§ The task
Find and copy the lines in the records beneath this task that contain the word "handle".

§ Stored data
· · · · ·
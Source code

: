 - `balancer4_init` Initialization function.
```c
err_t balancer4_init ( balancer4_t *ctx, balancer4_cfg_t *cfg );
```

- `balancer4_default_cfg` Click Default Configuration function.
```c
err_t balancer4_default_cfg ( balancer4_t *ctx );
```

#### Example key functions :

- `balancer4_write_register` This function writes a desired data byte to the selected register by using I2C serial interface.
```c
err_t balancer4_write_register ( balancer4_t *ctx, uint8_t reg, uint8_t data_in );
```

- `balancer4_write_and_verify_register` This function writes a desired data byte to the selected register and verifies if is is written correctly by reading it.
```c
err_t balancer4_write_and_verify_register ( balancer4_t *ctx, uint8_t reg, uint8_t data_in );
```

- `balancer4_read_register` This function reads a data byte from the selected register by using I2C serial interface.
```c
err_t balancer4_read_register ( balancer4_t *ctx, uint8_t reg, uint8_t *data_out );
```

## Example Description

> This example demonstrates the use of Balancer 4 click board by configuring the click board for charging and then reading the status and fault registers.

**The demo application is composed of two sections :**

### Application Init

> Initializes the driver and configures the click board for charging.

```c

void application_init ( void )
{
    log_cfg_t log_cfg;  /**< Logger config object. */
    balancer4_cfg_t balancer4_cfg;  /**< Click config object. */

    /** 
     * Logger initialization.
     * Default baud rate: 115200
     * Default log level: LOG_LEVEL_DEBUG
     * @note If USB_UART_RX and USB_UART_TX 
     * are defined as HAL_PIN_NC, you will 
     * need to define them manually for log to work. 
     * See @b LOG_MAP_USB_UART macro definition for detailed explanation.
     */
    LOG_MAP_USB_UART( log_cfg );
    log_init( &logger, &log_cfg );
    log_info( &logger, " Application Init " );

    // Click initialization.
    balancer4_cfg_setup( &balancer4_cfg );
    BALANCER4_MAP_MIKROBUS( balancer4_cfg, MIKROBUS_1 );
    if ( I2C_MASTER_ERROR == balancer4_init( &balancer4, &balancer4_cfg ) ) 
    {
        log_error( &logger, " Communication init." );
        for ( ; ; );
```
· · · · ·
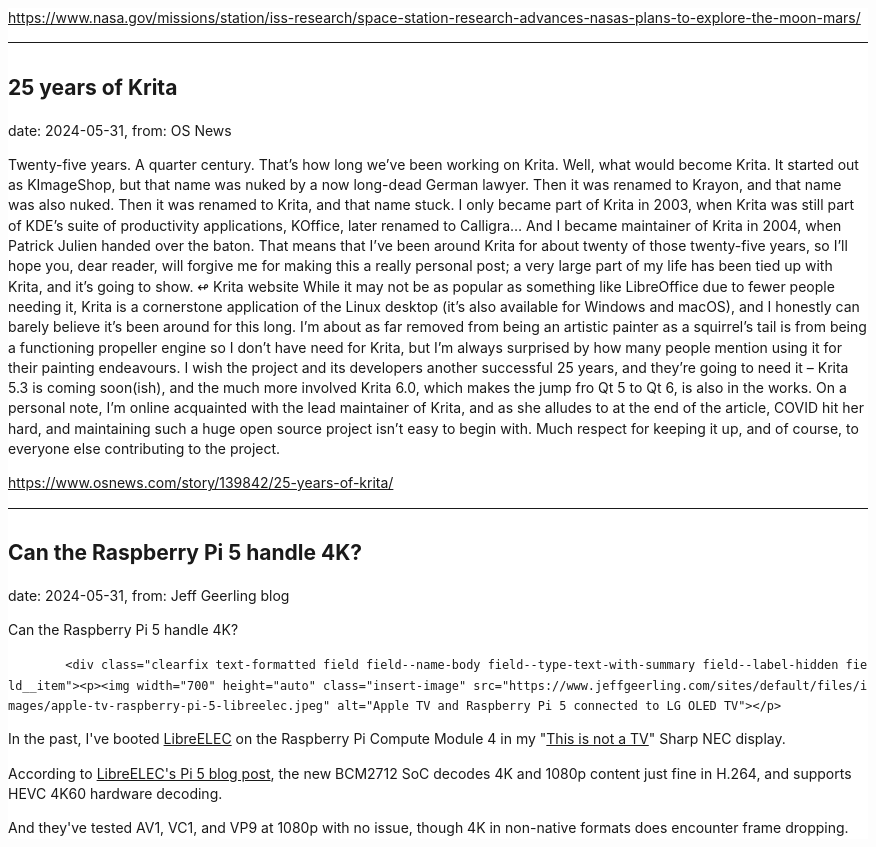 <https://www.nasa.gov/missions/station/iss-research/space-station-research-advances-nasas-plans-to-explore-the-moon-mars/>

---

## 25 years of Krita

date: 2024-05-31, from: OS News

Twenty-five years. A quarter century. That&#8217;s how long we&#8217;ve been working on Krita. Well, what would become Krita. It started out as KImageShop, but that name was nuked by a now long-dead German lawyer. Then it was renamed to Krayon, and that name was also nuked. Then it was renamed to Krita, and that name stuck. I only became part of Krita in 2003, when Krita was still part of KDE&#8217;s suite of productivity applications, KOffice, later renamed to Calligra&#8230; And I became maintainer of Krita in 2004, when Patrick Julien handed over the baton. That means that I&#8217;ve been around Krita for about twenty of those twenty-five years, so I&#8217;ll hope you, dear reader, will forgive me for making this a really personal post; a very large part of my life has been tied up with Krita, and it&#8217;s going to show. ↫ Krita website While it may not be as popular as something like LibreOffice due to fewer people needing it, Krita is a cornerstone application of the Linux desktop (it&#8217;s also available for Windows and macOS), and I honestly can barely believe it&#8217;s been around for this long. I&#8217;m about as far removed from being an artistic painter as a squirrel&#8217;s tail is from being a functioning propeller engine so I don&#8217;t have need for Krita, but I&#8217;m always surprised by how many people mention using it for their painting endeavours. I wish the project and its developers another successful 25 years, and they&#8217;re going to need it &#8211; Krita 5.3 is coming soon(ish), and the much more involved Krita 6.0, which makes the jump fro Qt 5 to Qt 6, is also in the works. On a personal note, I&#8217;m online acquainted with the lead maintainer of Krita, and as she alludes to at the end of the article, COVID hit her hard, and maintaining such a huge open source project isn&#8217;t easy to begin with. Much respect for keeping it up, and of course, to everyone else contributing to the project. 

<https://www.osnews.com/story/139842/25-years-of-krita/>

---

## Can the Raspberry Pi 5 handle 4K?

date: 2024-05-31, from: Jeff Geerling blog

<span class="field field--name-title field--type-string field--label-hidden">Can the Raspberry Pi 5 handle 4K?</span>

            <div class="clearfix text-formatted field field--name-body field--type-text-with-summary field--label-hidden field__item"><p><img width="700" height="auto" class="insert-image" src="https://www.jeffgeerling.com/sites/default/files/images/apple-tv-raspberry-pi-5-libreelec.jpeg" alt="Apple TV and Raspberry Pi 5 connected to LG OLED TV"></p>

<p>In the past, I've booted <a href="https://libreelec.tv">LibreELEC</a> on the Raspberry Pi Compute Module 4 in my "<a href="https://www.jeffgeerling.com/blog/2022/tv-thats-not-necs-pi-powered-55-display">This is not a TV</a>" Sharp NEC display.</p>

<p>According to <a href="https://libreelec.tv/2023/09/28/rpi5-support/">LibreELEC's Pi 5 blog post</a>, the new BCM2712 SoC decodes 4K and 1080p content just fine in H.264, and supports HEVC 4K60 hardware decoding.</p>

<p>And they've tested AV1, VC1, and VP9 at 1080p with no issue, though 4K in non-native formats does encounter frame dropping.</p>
· · · · ·
§ Written response
## Can the Raspberry Pi 5 handle 4K?
<span class="field field--name-title field--type-string field--label-hidden">Can the Raspberry Pi 5 handle 4K?</span>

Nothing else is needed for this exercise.